Josh Benton is deputy secretary of the Education and Workforce Development Cabinet in Kentucky, where miners have been hurt by recent coal bankruptcies. Benton said the state has had some success retraining people to work in the healthcare industry. But the real challenge is finding jobs where that displaced worker lives.

“The challenge that we face is not necessarily are the training programs effective? It is, are there other industries, for those displaced workers to go to work,” he said. 

Benton said the jobs that have been created in technology or healthcare don’t make up for the ones lost in the energy sector over the last 10 years. Wages are another concern. He said it’s a tight labor market and he tries to communicate that to employers who are looking for skilled workers, but offering low wages.

Credit Alexandra Kanik | Ohio Valley ReSource

“If a manufacturer, for example, is paying an entry-level wage of $11.50 an hour, you know, if we're aware of that, we can say that the average entry-level wage for manufacturing across the state is really $14 an hour,” he said. “So, it's not surprising that you're struggling to find someone because you're paying below market value.”

Political Appeal

Gordon Lafer is a professor at the University of Oregon, a research associate at the Economic Policy Institute, and author of “The Job Training Charade.” Lafer argues that job training pushes a false narrative that employers aren’t hiring people because they can’t find workers with the right skills.

“I think that job training keeps being promoted because it solves a political problem both for elected officials and for employers, but it doesn’t do anything for the economics,” he said.  

Lafer said the most important thing to understand about job training programs is that they don’t create new jobs. However, he argues, those programs do create a convenient narrative for politicians on both sides of the aisle.

“Job training is one of the favorite things of both Democrats and Republicans because it’s cheap, it’s symbolic,” he said. “It kind of places the blame on workers instead of employers because it suggests only if you had the right skills or the right work ethic or something then you wouldn’t be in the trouble you’re in.”
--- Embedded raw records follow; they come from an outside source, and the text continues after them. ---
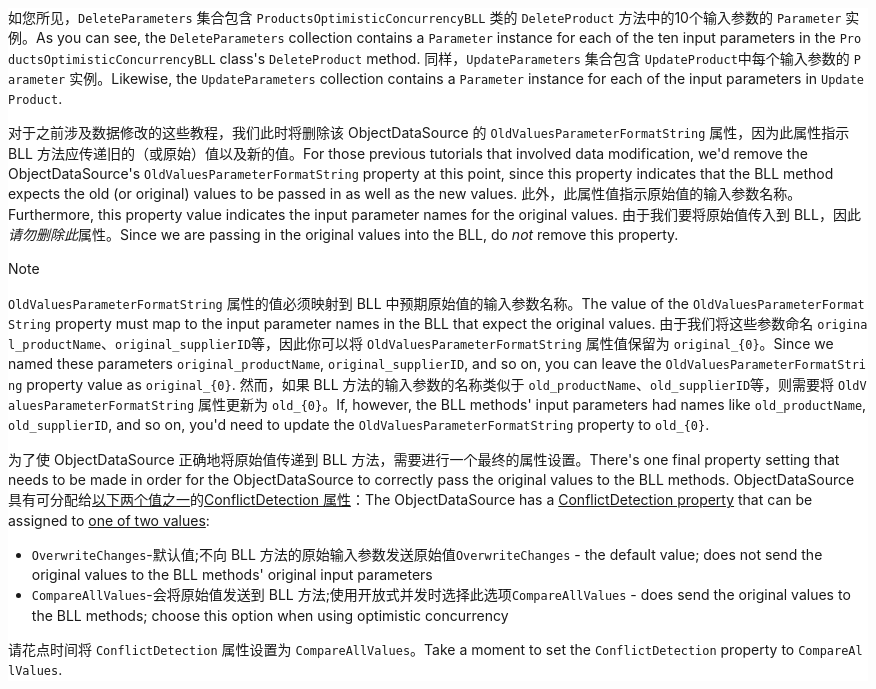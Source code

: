 <span data-ttu-id="203b7-271">如您所见，`DeleteParameters` 集合包含 `ProductsOptimisticConcurrencyBLL` 类的 `DeleteProduct` 方法中的10个输入参数的 `Parameter` 实例。</span><span class="sxs-lookup"><span data-stu-id="203b7-271">As you can see, the `DeleteParameters` collection contains a `Parameter` instance for each of the ten input parameters in the `ProductsOptimisticConcurrencyBLL` class's `DeleteProduct` method.</span></span> <span data-ttu-id="203b7-272">同样，`UpdateParameters` 集合包含 `UpdateProduct`中每个输入参数的 `Parameter` 实例。</span><span class="sxs-lookup"><span data-stu-id="203b7-272">Likewise, the `UpdateParameters` collection contains a `Parameter` instance for each of the input parameters in `UpdateProduct`.</span></span>

<span data-ttu-id="203b7-273">对于之前涉及数据修改的这些教程，我们此时将删除该 ObjectDataSource 的 `OldValuesParameterFormatString` 属性，因为此属性指示 BLL 方法应传递旧的（或原始）值以及新的值。</span><span class="sxs-lookup"><span data-stu-id="203b7-273">For those previous tutorials that involved data modification, we'd remove the ObjectDataSource's `OldValuesParameterFormatString` property at this point, since this property indicates that the BLL method expects the old (or original) values to be passed in as well as the new values.</span></span> <span data-ttu-id="203b7-274">此外，此属性值指示原始值的输入参数名称。</span><span class="sxs-lookup"><span data-stu-id="203b7-274">Furthermore, this property value indicates the input parameter names for the original values.</span></span> <span data-ttu-id="203b7-275">由于我们要将原始值传入到 BLL，因此*请勿删除此*属性。</span><span class="sxs-lookup"><span data-stu-id="203b7-275">Since we are passing in the original values into the BLL, do *not* remove this property.</span></span>

> [!NOTE]
> <span data-ttu-id="203b7-276">`OldValuesParameterFormatString` 属性的值必须映射到 BLL 中预期原始值的输入参数名称。</span><span class="sxs-lookup"><span data-stu-id="203b7-276">The value of the `OldValuesParameterFormatString` property must map to the input parameter names in the BLL that expect the original values.</span></span> <span data-ttu-id="203b7-277">由于我们将这些参数命名 `original_productName`、`original_supplierID`等，因此你可以将 `OldValuesParameterFormatString` 属性值保留为 `original_{0}`。</span><span class="sxs-lookup"><span data-stu-id="203b7-277">Since we named these parameters `original_productName`, `original_supplierID`, and so on, you can leave the `OldValuesParameterFormatString` property value as `original_{0}`.</span></span> <span data-ttu-id="203b7-278">然而，如果 BLL 方法的输入参数的名称类似于 `old_productName`、`old_supplierID`等，则需要将 `OldValuesParameterFormatString` 属性更新为 `old_{0}`。</span><span class="sxs-lookup"><span data-stu-id="203b7-278">If, however, the BLL methods' input parameters had names like `old_productName`, `old_supplierID`, and so on, you'd need to update the `OldValuesParameterFormatString` property to `old_{0}`.</span></span>

<span data-ttu-id="203b7-279">为了使 ObjectDataSource 正确地将原始值传递到 BLL 方法，需要进行一个最终的属性设置。</span><span class="sxs-lookup"><span data-stu-id="203b7-279">There's one final property setting that needs to be made in order for the ObjectDataSource to correctly pass the original values to the BLL methods.</span></span> <span data-ttu-id="203b7-280">ObjectDataSource 具有可分配给[以下两个值之一](https://msdn.microsoft.com/library/system.web.ui.conflictoptions.aspx)的[ConflictDetection 属性](https://msdn.microsoft.com/library/system.web.ui.webcontrols.objectdatasource.conflictdetection.aspx)：</span><span class="sxs-lookup"><span data-stu-id="203b7-280">The ObjectDataSource has a [ConflictDetection property](https://msdn.microsoft.com/library/system.web.ui.webcontrols.objectdatasource.conflictdetection.aspx) that can be assigned to [one of two values](https://msdn.microsoft.com/library/system.web.ui.conflictoptions.aspx):</span></span>

- <span data-ttu-id="203b7-281">`OverwriteChanges`-默认值;不向 BLL 方法的原始输入参数发送原始值</span><span class="sxs-lookup"><span data-stu-id="203b7-281">`OverwriteChanges` - the default value; does not send the original values to the BLL methods' original input parameters</span></span>
- <span data-ttu-id="203b7-282">`CompareAllValues`-会将原始值发送到 BLL 方法;使用开放式并发时选择此选项</span><span class="sxs-lookup"><span data-stu-id="203b7-282">`CompareAllValues` - does send the original values to the BLL methods; choose this option when using optimistic concurrency</span></span>

<span data-ttu-id="203b7-283">请花点时间将 `ConflictDetection` 属性设置为 `CompareAllValues`。</span><span class="sxs-lookup"><span data-stu-id="203b7-283">Take a moment to set the `ConflictDetection` property to `CompareAllValues`.</span></span>
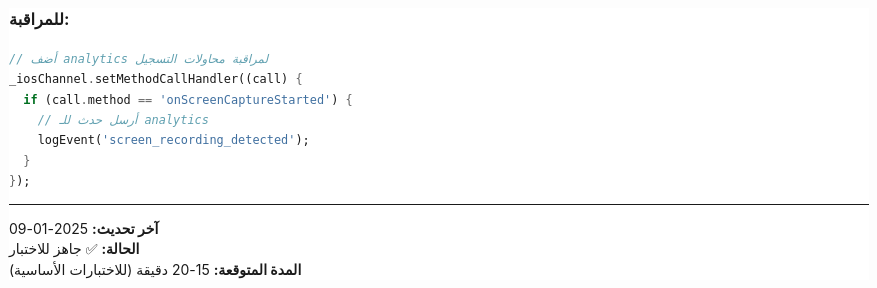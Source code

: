 ### للمراقبة:
```dart
// أضف analytics لمراقبة محاولات التسجيل
_iosChannel.setMethodCallHandler((call) {
  if (call.method == 'onScreenCaptureStarted') {
    // أرسل حدث للـ analytics
    logEvent('screen_recording_detected');
  }
});
```

---

**آخر تحديث:** 2025-01-09  
**الحالة:** ✅ جاهز للاختبار  
**المدة المتوقعة:** 15-20 دقيقة (للاختبارات الأساسية)
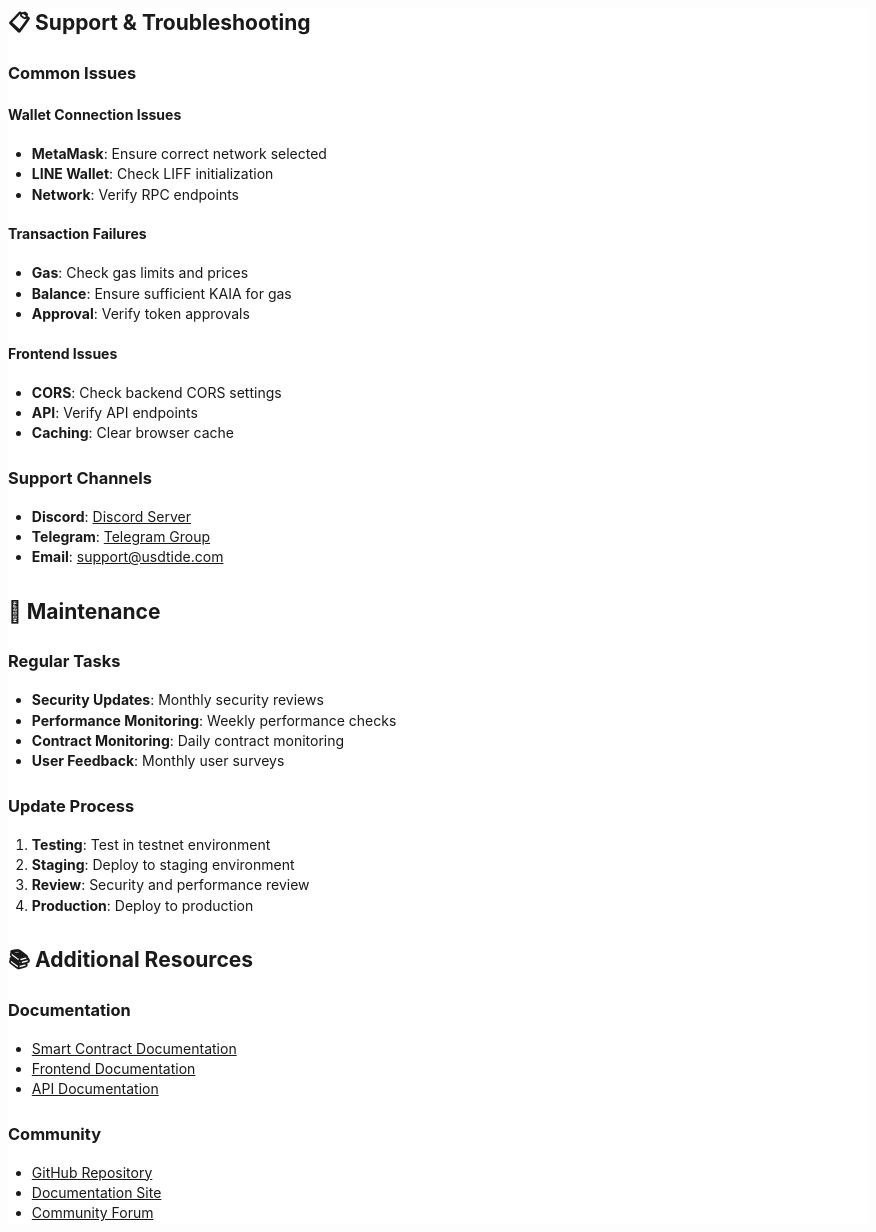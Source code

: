 ## 📋 Support & Troubleshooting

### Common Issues

#### Wallet Connection Issues
- **MetaMask**: Ensure correct network selected
- **LINE Wallet**: Check LIFF initialization
- **Network**: Verify RPC endpoints

#### Transaction Failures
- **Gas**: Check gas limits and prices
- **Balance**: Ensure sufficient KAIA for gas
- **Approval**: Verify token approvals

#### Frontend Issues
- **CORS**: Check backend CORS settings
- **API**: Verify API endpoints
- **Caching**: Clear browser cache

### Support Channels
- **Discord**: [Discord Server](https://discord.gg/usdtide)
- **Telegram**: [Telegram Group](https://t.me/usdtide)
- **Email**: support@usdtide.com

## 🔄 Maintenance

### Regular Tasks
- **Security Updates**: Monthly security reviews
- **Performance Monitoring**: Weekly performance checks
- **Contract Monitoring**: Daily contract monitoring
- **User Feedback**: Monthly user surveys

### Update Process
1. **Testing**: Test in testnet environment
2. **Staging**: Deploy to staging environment
3. **Review**: Security and performance review
4. **Production**: Deploy to production

## 📚 Additional Resources

### Documentation
- [Smart Contract Documentation](./contracts/README.md)
- [Frontend Documentation](./frontend/README.md)
- [API Documentation](./frontend/src/services/README.md)

### Community
- [GitHub Repository](https://github.com/usdtide/usdtide)
- [Documentation Site](https://docs.usdtide.com)
- [Community Forum](https://forum.usdtide.com)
Lafer said the employment picture in the Ohio Valley is especially important because of its connection to climate change. He said talk of a “Green New Deal” and a move away from polluting industries should include a just transition for those who would lose jobs.

“It’s just not in good faith to say, one group of people is going to pay the price for saving the planet,” he said. “Either we have to say, we’re going to take care of people from age, whatever they are when they lose their jobs to when they would retire. Or there have to be other jobs that are real jobs.”

Lafer said he’s heard this public policy touted as a solution for years, but it isn’t creating employment opportunities as advertised.

“You could take on every argument, bring all the statistics and show why it doesn’t make sense. As a policy job training feels like the undead to me,” he said. “Like you can drive a stake through its heart and it keeps coming back up.”

Different Approach

Lafer said a better approach is to train people and invest in the industries that can’t move to a different country with cheaper labor once they get to a scale where they need more employees. Some of those industries include healthcare, construction, education, and tourism.

Economist Ted Boettner said public investments in infrastructure, including expanded broadband, could help create a stable economy that works for everyone.

“Have we upgraded our antiquated grid? That’s thousands and thousands of jobs in West Virginia if we just upgrade the grid,” he said.

As automation continues to grow, and the coal industry declines, more people will be displaced. The challenge is training those workers for jobs that pay well and aren’t likely to be outsourced or automated.